Amyloid fibrils, which are ordered aggregates of proteins or peptides, have attracted keen interest because their deposition causes serious human diseases. Despite many studies utilizing X-ray crystallography, solid-state NMR, and other methods, intermolecular interactions governing the fibril formation remain largely unclear. Here, we used low-frequency Raman (LFR) spectroscopy to investigate the intermolecular beta-sheet structure of a core fragment of beta(2)-microglobulin amyloid fibrils, beta(2)m(21-29), in aqueous buffer solutions.
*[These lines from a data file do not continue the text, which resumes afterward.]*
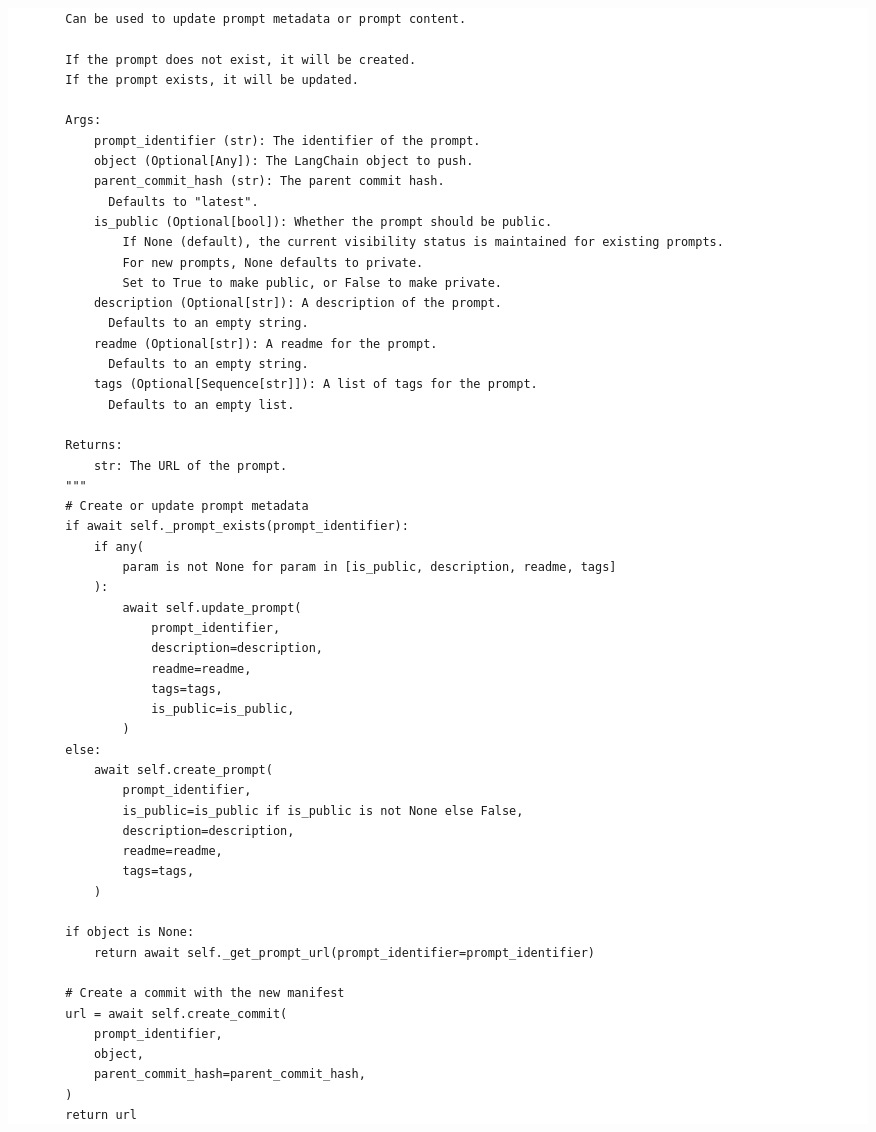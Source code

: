             Can be used to update prompt metadata or prompt content.
    
            If the prompt does not exist, it will be created.
            If the prompt exists, it will be updated.
    
            Args:
                prompt_identifier (str): The identifier of the prompt.
                object (Optional[Any]): The LangChain object to push.
                parent_commit_hash (str): The parent commit hash.
                  Defaults to "latest".
                is_public (Optional[bool]): Whether the prompt should be public.
                    If None (default), the current visibility status is maintained for existing prompts.
                    For new prompts, None defaults to private.
                    Set to True to make public, or False to make private.
                description (Optional[str]): A description of the prompt.
                  Defaults to an empty string.
                readme (Optional[str]): A readme for the prompt.
                  Defaults to an empty string.
                tags (Optional[Sequence[str]]): A list of tags for the prompt.
                  Defaults to an empty list.
    
            Returns:
                str: The URL of the prompt.
            """
            # Create or update prompt metadata
            if await self._prompt_exists(prompt_identifier):
                if any(
                    param is not None for param in [is_public, description, readme, tags]
                ):
                    await self.update_prompt(
                        prompt_identifier,
                        description=description,
                        readme=readme,
                        tags=tags,
                        is_public=is_public,
                    )
            else:
                await self.create_prompt(
                    prompt_identifier,
                    is_public=is_public if is_public is not None else False,
                    description=description,
                    readme=readme,
                    tags=tags,
                )
    
            if object is None:
                return await self._get_prompt_url(prompt_identifier=prompt_identifier)
    
            # Create a commit with the new manifest
            url = await self.create_commit(
                prompt_identifier,
                object,
                parent_commit_hash=parent_commit_hash,
            )
            return url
The LFR spectra (approximately 10-200 cm(-1)) of beta(2)m(21-29) amyloid fibrils measured at different pH values (ranging from 6.8 to 8.0) revealed a broad-spectral pattern with a maximum at similar to 80 cm(-1) below pH 7.2 and at similar to 110 cm(-1) above pH 7.4. This observation is attributed to a pH-dependent structural change from an antiparallel to a parallel intermolecular beta-sheet structure. Multivariate curve resolution-alternating least-squares (MCR-ALS) analysis enabled us to decompose the apparently monotonous LFR spectra into three distinctly different contributions: intermolecular vibrations of the parallel and antiparallel beta-sheets and intramolecular vibrations of the peptide backbone. Peak positions of the obtained LFR bands not only exhibit a much more pronounced difference between the two beta-sheets than the conventional amide I band, but they also suggest stronger intermolecular interaction, due presumably to the hydrophobic effect, in the parallel beta-sheet than in the antiparallel beta-sheet. The present results show that LFR spectroscopy in combination with the MCR-ALS analysis holds promise for real-time tracking of the intermolecular dynamics of amyloid fibril formation under physiological conditions.